Mike Urban: Bite by Bite


Local food writer Mike Urban will talk about his latest book, Unique Eats and Eateries of Connecticut, in a Zoom conference hosted by the Essex library on Thursday, Nov. 4.Photo by Rita Christopher/The Courier

Mike Urban knows the question: where’s a good place to eat. But why ask him? Because Mike writes books on restaurants.

His latest volume, his fifth, is Unique Eats and Eateries of Connecticut. One of his earlier books, Lobster Shacks: A Road Guide to New England’s Best Lobster Joints, was named one of the top 10 summer reads by Publishers Weekly and won a Lowell Thomas Travel Journalism Award.

Still, Mike’s experience answering the where-to-eat question prompts him to add a caveat to any advice he gives: Everybody’s taste is different.

His specialty is casual eateries with emphasis on New England classics like lobster rolls, deep friend clams, and donuts to die for.

“I’m an unofficial greasy spoon guy, funky places. I like ferreting things out, doing research. I’m not a haute cuisine guy,” he says. “My stock in trade is diners, seafood shacks, mom and pop places.”

Mike, who has written his books and articles from his Old Saybrook home base, doesn’t think of himself as a restaurant reviewer.

“I’m not a critic. I like talking to people, not knocking things down.
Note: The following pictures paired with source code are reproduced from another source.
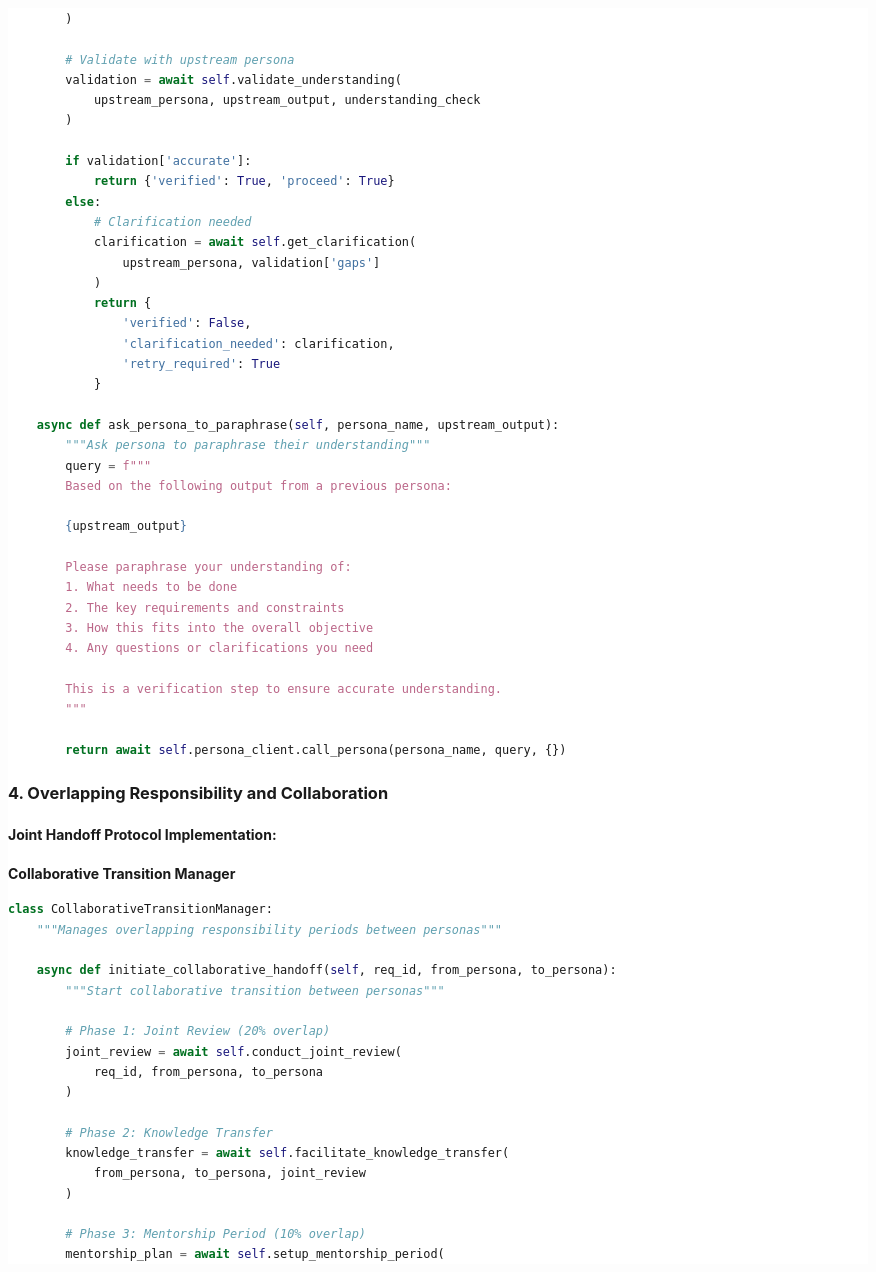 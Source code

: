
 ```python
        )
        
        # Validate with upstream persona
        validation = await self.validate_understanding(
            upstream_persona, upstream_output, understanding_check
        )
        
        if validation['accurate']:
            return {'verified': True, 'proceed': True}
        else:
            # Clarification needed
            clarification = await self.get_clarification(
                upstream_persona, validation['gaps']
            )
            return {
                'verified': False, 
                'clarification_needed': clarification,
                'retry_required': True
            }
    
    async def ask_persona_to_paraphrase(self, persona_name, upstream_output):
        """Ask persona to paraphrase their understanding"""
        query = f"""
        Based on the following output from a previous persona:
        
        {upstream_output}
        
        Please paraphrase your understanding of:
        1. What needs to be done
        2. The key requirements and constraints
        3. How this fits into the overall objective
        4. Any questions or clarifications you need
        
        This is a verification step to ensure accurate understanding.
        """
        
        return await self.persona_client.call_persona(persona_name, query, {})
```

### 4. Overlapping Responsibility and Collaboration

#### Joint Handoff Protocol Implementation:

**Collaborative Transition Manager**
```python
class CollaborativeTransitionManager:
    """Manages overlapping responsibility periods between personas"""
    
    async def initiate_collaborative_handoff(self, req_id, from_persona, to_persona):
        """Start collaborative transition between personas"""
        
        # Phase 1: Joint Review (20% overlap)
        joint_review = await self.conduct_joint_review(
            req_id, from_persona, to_persona
        )
        
        # Phase 2: Knowledge Transfer
        knowledge_transfer = await self.facilitate_knowledge_transfer(
            from_persona, to_persona, joint_review
        )
        
        # Phase 3: Mentorship Period (10% overlap)  
        mentorship_plan = await self.setup_mentorship_period(
```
I am always thinking of a positive dining experience,” he says. “If the place is not good, I probably wouldn’t write about it.”

He has occasionally written about more upscale restaurants in this area, among them Grano Arso in Chester.

“It’s so innovative; he gets grains and hand grinds them, phenomenal and it has a unique setting,” Mike says.

The restaurant is located in a structure that once was a bank, built in 1902.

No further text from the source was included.